On pourrait croire que tout a été dit – ou écrit, ou chanté, ou filmé – sur l’amour. Or, on n’en parlera jamais assez – et on n’écrira jamais suffisamment sur le sujet.

« J’ai souvent observé de ces changements d’humeur chez les femmes que j’accompagnais à la caserne : elles quittaient leur famille en déesses de vertu partant pour le sacrifice, et puis, sans aucun doute, elles prenaient du bon temps avec les Américains, souvent plus jeunes et plus beaux que leur mari. Un bon nombre d’entre elles, je crois bien, n’étaient pas fâchées de pouvoir se considérer comme de nobles et généreuses épouses et mères prêtes à tous les sacrifices, alors qu’en fait il leur plaisait assez d’échapper un moment à l’ennui conjugal. » (p. 35)

Avec élégance, douceur et humour, vertus non pas surannées mais intemporelles, Stephen Vizinczey (1933-2021) dépeint le parcours d’un séducteur né au sein de la petite bourgeoisie dans une Hongrie bientôt annexée par l’expansif IIIᵉ Reich, dans les années 30. Très tôt orphelin – les nazis ayant eu l’idée de trucider son père qui, au nazisme, préférait « le régime autoritaire et proclérical de l’amiral Horthy » (page 15) – puis élevé par des religieux ainsi que par le cercle tendre et parfumé des amies de sa mère, le jeune András Vajda va traverser la guerre et les bombardements, avec chance et habileté – propriétés vitales en ces périodes de chaos quasi absolu durant lesquelles les frontières entre le bien et le mal s’estompent et se redessinent.

« Sans prêter attention à son public d’admirateurs, elle [Boby, une juive qui passa 127 jours et 4 heures à Auschwitz] me donna un long baiser.

“C’est grâce à toi que je suis en si bonne forme, déclara-t-elle.

- Pourquoi donc ?

- Tu n’as jamais entendu parler de la théorie d’Einstein ? Le plaisir se transforme en énergie.” » (p. 150)

Grâce à ses dons de polyglotte, il va notamment devenir proxénète pour l’armée américaine*. Il raconte ses envies et frustrations, ses flirts ratés (auprès de Julika) et ses succès parfois inespérés et tentatives hasardeuses auprès des femmes (certaines étant mariées) : la comtesse S., Fräulein Mozart (qui a ses habitudes auprès de la garnison des GI’s), Maya, Klári (la cousine de Maya), Ilona, Zsuza, Boby (rescapée d’Auschwitz), Nusi (qui galère avec ses enfants)… Ses ratés et ses conquêtes l’aident à mûrir, à vivre et le conduisent in fine à traverser l’Atlantique.
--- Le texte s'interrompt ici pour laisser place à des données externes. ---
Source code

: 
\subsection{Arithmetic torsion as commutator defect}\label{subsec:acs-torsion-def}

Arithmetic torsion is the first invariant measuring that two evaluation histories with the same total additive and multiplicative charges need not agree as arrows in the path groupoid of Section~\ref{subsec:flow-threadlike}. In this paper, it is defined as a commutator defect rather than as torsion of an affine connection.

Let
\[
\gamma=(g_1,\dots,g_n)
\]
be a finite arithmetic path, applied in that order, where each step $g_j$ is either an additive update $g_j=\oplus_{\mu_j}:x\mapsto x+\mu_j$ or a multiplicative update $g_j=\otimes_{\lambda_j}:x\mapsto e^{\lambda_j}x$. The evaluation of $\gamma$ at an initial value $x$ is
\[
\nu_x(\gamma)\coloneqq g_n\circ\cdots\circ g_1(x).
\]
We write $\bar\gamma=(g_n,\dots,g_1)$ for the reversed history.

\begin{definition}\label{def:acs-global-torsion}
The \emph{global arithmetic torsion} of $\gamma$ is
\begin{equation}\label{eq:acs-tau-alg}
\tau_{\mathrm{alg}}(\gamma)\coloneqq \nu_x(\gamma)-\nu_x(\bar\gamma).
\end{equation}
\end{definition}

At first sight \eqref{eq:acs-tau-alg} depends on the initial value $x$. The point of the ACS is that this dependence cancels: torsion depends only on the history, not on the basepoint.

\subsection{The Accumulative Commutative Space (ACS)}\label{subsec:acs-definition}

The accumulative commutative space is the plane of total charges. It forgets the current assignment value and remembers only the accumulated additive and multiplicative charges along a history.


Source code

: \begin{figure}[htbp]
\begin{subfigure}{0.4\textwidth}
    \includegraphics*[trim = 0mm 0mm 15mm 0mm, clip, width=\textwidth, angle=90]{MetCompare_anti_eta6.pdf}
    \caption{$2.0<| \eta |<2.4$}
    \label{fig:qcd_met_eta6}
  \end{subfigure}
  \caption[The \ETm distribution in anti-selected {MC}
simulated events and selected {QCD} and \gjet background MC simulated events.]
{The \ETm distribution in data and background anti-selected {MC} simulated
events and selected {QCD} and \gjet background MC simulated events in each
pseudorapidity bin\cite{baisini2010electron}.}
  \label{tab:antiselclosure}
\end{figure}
Et on se plaît à suivre ces pérégrinations amoureuses, racontées avec un grand sens de l’observation, une fine connaissance des rapports humains concrets, du bon goût, de la sensibilité et une once de désinvolture et d’impudeur. Micro-événements intimes et plus amples tragédies de l’Histoire s’entremêlant, au-delà de ces relations interpersonnelles sont donc aussi décrites les mœurs de l’époque de cette Europe centrale marquée par la guerre, les invasions, les exodes et la dureté des régimes politiques.
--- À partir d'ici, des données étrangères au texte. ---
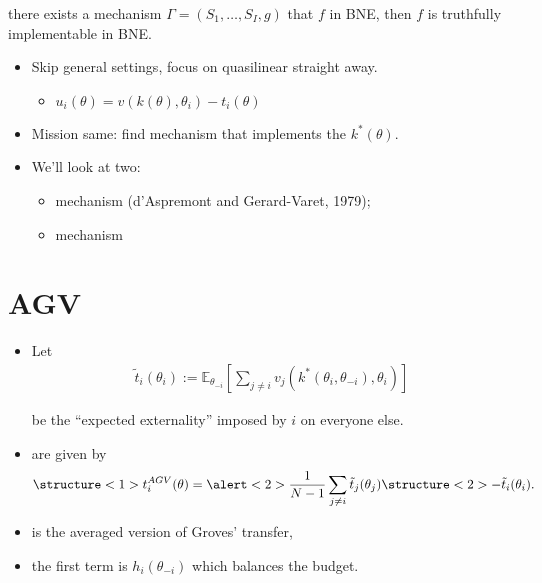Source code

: \documentclass[english,handout]{beamer}		%
\def\lyxframeend{} %
\begin{document}
\begin{theorem}
	 there exists a mechanism $\Gamma=(S_{1},\dots,S_{I},g)$ that  $f$ in BNE, 
	\alert{then} $f$ is \alert{truthfully implementable} in BNE.
\end{theorem}
\lyxframeend


\begin{itemize}
	\item Skip general settings, focus on \alert{quasilinear} straight away.
	\begin{itemize}
		\item $u_i(\theta) = v(k(\theta),\theta_i) - t_i(\theta)$
	\end{itemize}
	\item Mission same: find mechanism that implements the  $k^*(\theta)$.
	\pause
	\item We'll look at two:
	\begin{itemize}
		\item {} mechanism (d'Aspremont and Gerard-Varet, 1979);
		\item {} mechanism
	\end{itemize}
\end{itemize}
\lyxframeend


\section{AGV}

\begin{itemize}
	\item Let 
	\vspace{-0.5em}\begin{align*}
	\tilde{t}_i (\theta_i) := \mathbb{E}_{\theta_{-i}} \left[ \sum_{j \neq i} v_j (k^*(\theta_i,\theta_{-i}), \theta_i) \right]
	\end{align*}\vspace{-1em}
	
	be the ``expected externality'' imposed by $i$ on everyone else.
	\item {} are given by
	\vspace{-0.5em}\begin{align*}
	\structure<1>{t_i^{AGV} (\theta) = \alert<2>{\frac{1}{N-1} \sum_{j \neq i} \tilde{t}_j (\theta_j)} \structure<2>{- \tilde{t}_i (\theta_i)}}.
	\end{align*}\vspace{-1em}
	\pause
	\item {} is the averaged version of Groves' transfer,
	\item \alert{the first term} is $h_i(\theta_{-i})$ which balances the budget.
\end{itemize}
\lyxframeend
\end{document}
« Comme disait Lajos Kossuth, le chef de la révolution de 1848, les Hongrois ont “une personnalité historique” – c’est-à-dire qu’ils puisent dans l’histoire des siècles et des millénaires passés la force de lutter contre les puissances meurtrières de leur temps. Ils peuvent se référer à l’histoire d’une nation vieille de mille ans, au cours desquels, qui plus est, se répète constamment le même schéma de dépossession et de résistance, de sorte que même les plus idiots s’en souviennent. L’histoire de leur défaite et de leur survie a pour eux la valeur d’une religion, comme chez les Juifs ; ils ont la tête pleine des calamités qui n’ont pas réussi à les anéantir.

Nous avons déjà été châtiés
Pour nos péchés passés et à venir

dit l’hymne national, traduisant cette attitude d’apitoiement sur soi-même et de défi qui fait des Hongrois des sujets si agités et si rebelles malgré leurs fréquentes défaites. Leurs moments de triomphe ont été trop peu nombreux pour alimenter leur orgueil, mais ils tirent leur gloire du fait qu’ils ont survécu à l’invasion tartare (1241), à l’occupation turque (1526-1700), à l’occupation autrichienne (1711-1918) et à l’occupation allemande (1944-1945). Les citoyens des grandes nations ont tendance à croire que les victoires sont éternelles ; les Hongrois, eux, s’intéressent surtout au déclin du pouvoir, à la chute inévitable des vainqueurs et à la renaissance des vaincus. C’est pourquoi peu d’entre nous ont jamais imaginé que les Russes resteraient pour de bon : on se demandait seulement quand ils partiraient et comment. » (p. 210-211)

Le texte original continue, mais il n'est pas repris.